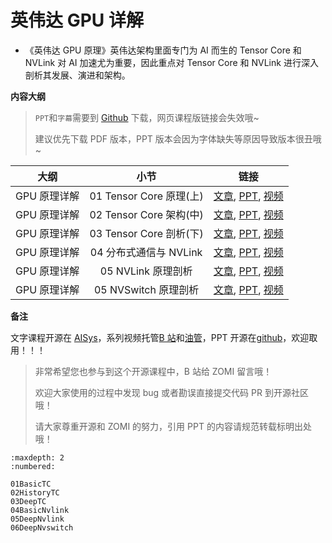 <!--Copyright © 适用于[License](https://github.com/chenzomi12/AISystem)版权许可-->

# 英伟达 GPU 详解

- 《英伟达 GPU 原理》英伟达架构里面专门为 AI 而生的 Tensor Core 和 NVLink 对 AI 加速尤为重要，因此重点对 Tensor Core 和 NVLink 进行深入剖析其发展、演进和架构。

**内容大纲**

> `PPT`和`字幕`需要到 [Github](https://github.com/chenzomi12/AISystem) 下载，网页课程版链接会失效哦~
>
> 建议优先下载 PDF 版本，PPT 版本会因为字体缺失等原因导致版本很丑哦~

| 大纲 | 小节 | 链接|
|:--:|:--:|:--:|
| GPU 原理详解 | 01 Tensor Core 原理(上) | [文章](./01BasicTC.md), [PPT](./01BasicTC.pdf), [视频](https://www.bilibili.com/video/BV1aL411a71w/)|
| GPU 原理详解 | 02 Tensor Core 架构(中) | [文章](./02HistoryTC.md), [PPT](./02HistoryTC.pdf), [视频](https://www.bilibili.com/video/BV1pL41187FH/)|
| GPU 原理详解 | 03 Tensor Core 剖析(下) | [文章](./03DeepTC.md), [PPT](./03DeepTC.pdf), [视频](https://www.bilibili.com/video/BV1oh4y1J7B4/) |
| GPU 原理详解 | 04 分布式通信与 NVLink| [文章](./04BasicNvlink.md), [PPT](./04BasicNvlink.pdf), [视频](https://www.bilibili.com/video/BV1cV4y1r7Rz/)|
| GPU 原理详解 | 05 NVLink 原理剖析| [文章](./05DeepNvlink.md), [PPT](./05DeepNvlink.pdf), [视频](https://www.bilibili.com/video/BV1uP411X7Dr/) |
| GPU 原理详解 | 05 NVSwitch 原理剖析| [文章](./06DeepNvswitch.md), [PPT](./06DeepNvswitch.pdf), [视频](https://www.bilibili.com/video/BV1uM4y1n7qd/) |

**备注**

文字课程开源在 [AISys](https://chenzomi12.github.io/)，系列视频托管[B 站](https://space.bilibili.com/517221395)和[油管](https://www.youtube.com/@ZOMI666/videos)，PPT 开源在[github](https://github.com/chenzomi12/AISystem)，欢迎取用！！！

> 非常希望您也参与到这个开源课程中，B 站给 ZOMI 留言哦！
> 
> 欢迎大家使用的过程中发现 bug 或者勘误直接提交代码 PR 到开源社区哦！
>
> 请大家尊重开源和 ZOMI 的努力，引用 PPT 的内容请规范转载标明出处哦！

    
```toc
:maxdepth: 2
:numbered:

01BasicTC
02HistoryTC
03DeepTC
04BasicNvlink
05DeepNvlink
06DeepNvswitch
```
        
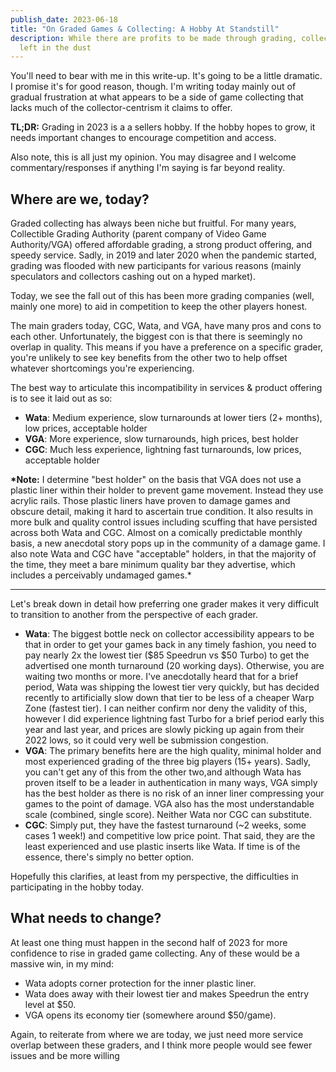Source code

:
 ```yaml
---
publish_date: 2023-06-18
title: "On Graded Games & Collecting: A Hobby At Standstill"
description: While there are profits to be made through grading, collectors are
  left in the dust
---
```

You'll need to bear with me in this write-up. It's going to be a little dramatic. I promise it's for good reason, though. I'm writing today mainly out of gradual frustration at what appears to be a side of game collecting that lacks much of the collector-centrism it claims to offer.

**TL;DR:** Grading in 2023 is a a sellers hobby. If the hobby hopes to grow, it needs important changes to encourage competition and access.

Also note, this is all just my opinion. You may disagree and I welcome commentary/responses if anything I'm saying is far beyond reality.

## Where are we, today?

Graded collecting has always been niche but fruitful. For many years, Collectible Grading Authority (parent company of Video Game Authority/VGA) offered affordable grading, a strong product offering, and speedy service. Sadly, in 2019 and later 2020 when the pandemic started, grading was flooded with new participants for various reasons (mainly speculators and collectors cashing out on a hyped market).

Today, we see the fall out of this has been more grading companies (well, mainly one more) to aid in competition to keep the other players honest.

The main graders today, CGC, Wata, and VGA, have many pros and cons to each other. Unfortunately, the biggest con is that there is seemingly no overlap in quality. This means if you have a preference on a specific grader, you're unlikely to see key benefits from the other two to help offset whatever shortcomings you're experiencing.

The best way to articulate this incompatibility in services & product offering is to see it laid out as so:

* **Wata**: Medium experience, slow turnarounds at lower tiers (2+ months), low prices, acceptable holder
* **VGA**: More experience, slow turnarounds, high prices, best holder
* **CGC**: Much less experience, lightning fast turnarounds, low prices, acceptable holder

**\*Note:** I determine "best holder" on the basis that VGA does not use a plastic liner within their holder to prevent game movement. Instead they use acrylic rails. Those plastic liners have proven to damage games and obscure detail, making it hard to ascertain true condition. It also results in more bulk and quality control issues including scuffing that have persisted across both Wata and CGC. Almost on a comically predictable monthly basis, a new anecdotal story pops up in the community of a damage game. I also note Wata and CGC have "acceptable" holders, in that the majority of the time, they meet a bare minimum quality bar they advertise, which includes a perceivably undamaged games.*

- - -

Let's break down in detail how preferring one grader makes it very difficult to transition to another from the perspective of each grader.

* **Wata**: The biggest bottle neck on collector accessibility appears to be that in order to get your games back in any timely fashion, you need to pay nearly 2x the lowest tier ($85 Speedrun vs $50 Turbo) to get the advertised one month turnaround (20 working days). Otherwise, you are waiting two months or more. I've anecdotally heard that for a brief period, Wata was shipping the lowest tier very quickly, but has decided recently to artificially slow down that tier to be less of a cheaper Warp Zone (fastest tier). I can neither confirm nor deny the validity of this, however I did experience lightning fast Turbo for a brief period early this year and last year, and prices are slowly picking up again from their 2022 lows, so it could very well be submission congestion.
* **VGA**: The primary benefits here are the high quality, minimal holder and most experienced grading of the three big players (15+ years). Sadly, you can't get any of this from the other two,and although Wata has proven itself to be a leader in authentication in many ways, VGA simply has the best holder as there is no risk of an inner liner compressing your games to the point of damage. VGA also has the most understandable scale (combined, single score). Neither Wata nor CGC can substitute. 
* **CGC**: Simply put, they have the fastest turnaround (~2 weeks, some cases 1 week!) and competitive low price point. That said, they are the least experienced and use plastic inserts like Wata. If time is of the essence, there's simply no better option.

Hopefully this clarifies, at least from my perspective, the difficulties in participating in the hobby today.

## What needs to change?

At least one thing must happen in the second half of 2023 for more confidence to rise in graded game collecting. Any of these would be a massive win, in my mind:

* Wata adopts corner protection for the inner plastic liner.
* Wata does away with their lowest tier and makes Speedrun the entry level at $50.
* VGA opens its economy tier (somewhere around $50/game).

Again, to reiterate from where we are today, we just need more service overlap between these graders, and I think more people would see fewer issues and be more willing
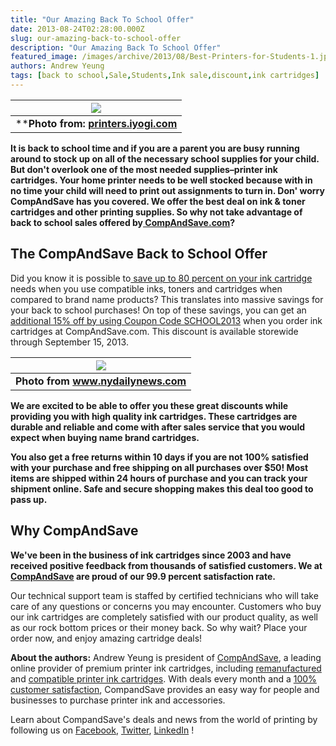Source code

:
 ```yaml
---
title: "Our Amazing Back To School Offer"
date: 2013-08-24T02:28:00.000Z
slug: our-amazing-back-to-school-offer
description: "Our Amazing Back To School Offer"
featured_image: /images/archive/2013/08/Best-Printers-for-Students-1.jpg
authors: Andrew Yeung
tags: [back to school,Sale,Students,Ink sale,discount,ink cartridges]
---
```


| [![](/blog/images/Best-Printers-for-Students-1.jpg)](/blog/images/Best-Printers-for-Students-1.jpg)                         |
| ---------------------------------------------------------------------------------------------------------------------- |
| ****Photo from: [printers.iyogi.com](https://printers.iyogi.com/types/best-printers/best-printers-for-students.html)** |

**It is back to school time and if you are a parent you are busy running around to stock up on all of the necessary school supplies for your child. But don't overlook one of the most needed supplies–printer ink cartridges. Your home printer needs to be well stocked because with in no time your child will need to print out assignments to turn in. Don' worry CompAndSave has you covered. We offer the best deal on ink & toner cartridges and other printing supplies. So why not take advantage of back to school sales offered by[ CompAndSave.com](https://www.compandsave.com/)?**

## **The CompAndSave Back to School Offer**

Did you know it is possible to[ save up to 80 percent on your ink cartridge](https://www.compandsave.com/) needs when you use compatible inks, toners and cartridges when compared to brand name products? This translates into massive savings for your back to school purchases! On top of these savings, you can get an[ additional 15% off by using Coupon Code SCHOOL2013](https://www.compandsave.com/expired-deals) when you order ink cartridges at CompAndSave.com. This discount is available storewide through September 15, 2013\. 

| [![](/blog/images/amd-student-computer-jpg.jpg)](/blog/images/amd-student-computer-jpg.jpg) |
| -------------------------------------------------------------------------------------- |
| **Photo from www.nydailynews.com**                                                     |

**We are excited to be able to offer you these great discounts while providing you with high quality ink cartridges. These cartridges are durable and reliable and come with after sales service that you would expect when buying name brand cartridges.** 

**You also get a free returns within 10 days if you are not 100% satisfied with your purchase and free shipping on all purchases over $50! Most items are shipped within 24 hours of purchase and you can track your shipment online. Safe and secure shopping makes this deal too good to pass up.**

## **Why CompAndSave**

**We've been in the business of ink cartridges since 2003 and have received positive feedback from thousands of satisfied customers. We at[ CompAndSave](https://www.compandsave.com/about-us) are proud of our 99.9 percent satisfaction rate.**

Our technical support team is staffed by certified technicians who will take care of any questions or concerns you may encounter. Customers who buy our ink cartridges are completely satisfied with our product quality, as well as our rock bottom prices or their money back. So why wait? Place your order now, and enjoy amazing cartridge deals!  
  
  
**About the authors:** Andrew Yeung is president of [CompAndSave](https://www.compandsave.com/), a leading online provider of premium printer ink cartridges, including [remanufactured](https://www.compandsave.com/help) and [compatible printer ink cartridges](https://www.compandsave.com/help). With deals every month and a [100% customer satisfaction](https://www.compandsave.com/help), CompandSave provides an easy way for people and businesses to purchase printer ink and accessories.  
  
Learn about CompandSave's deals and news from the world of printing by following us on [Facebook](https://www.facebook.com/compandsave.ink), [Twitter](https://twitter.com/compandsave), [LinkedIn](https://www.linkedin.com) !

----

**YOUR ASSIGNMENT**
Using the records above, return verbatim only the part that opens with the line containing "At least one" and closes with the line containing "## **The CompAndSave Back to School Offer**"; pictures stay out.

**WRITTEN SOLUTION**
At least one thing must happen in the second half of 2023 for more confidence to rise in graded game collecting. Any of these would be a massive win, in my mind:

* Wata adopts corner protection for the inner plastic liner.
* Wata does away with their lowest tier and makes Speedrun the entry level at $50.
* VGA opens its economy tier (somewhere around $50/game).

Again, to reiterate from where we are today, we just need more service overlap between these graders, and I think more people would see fewer issues and be more willing
Source code

:
 ```yaml
---
title: "Our Amazing Back To School Offer"
date: 2013-08-24T02:28:00.000Z
slug: our-amazing-back-to-school-offer
description: "Our Amazing Back To School Offer"
featured_image: /images/archive/2013/08/Best-Printers-for-Students-1.jpg
authors: Andrew Yeung
tags: [back to school,Sale,Students,Ink sale,discount,ink cartridges]
---
```


| [![](/blog/images/Best-Printers-for-Students-1.jpg)](/blog/images/Best-Printers-for-Students-1.jpg)                         |
| ---------------------------------------------------------------------------------------------------------------------- |
| ****Photo from: [printers.iyogi.com](https://printers.iyogi.com/types/best-printers/best-printers-for-students.html)** |

**It is back to school time and if you are a parent you are busy running around to stock up on all of the necessary school supplies for your child. But don't overlook one of the most needed supplies–printer ink cartridges. Your home printer needs to be well stocked because with in no time your child will need to print out assignments to turn in. Don' worry CompAndSave has you covered. We offer the best deal on ink & toner cartridges and other printing supplies. So why not take advantage of back to school sales offered by[ CompAndSave.com](https://www.compandsave.com/)?**

## **The CompAndSave Back to School Offer**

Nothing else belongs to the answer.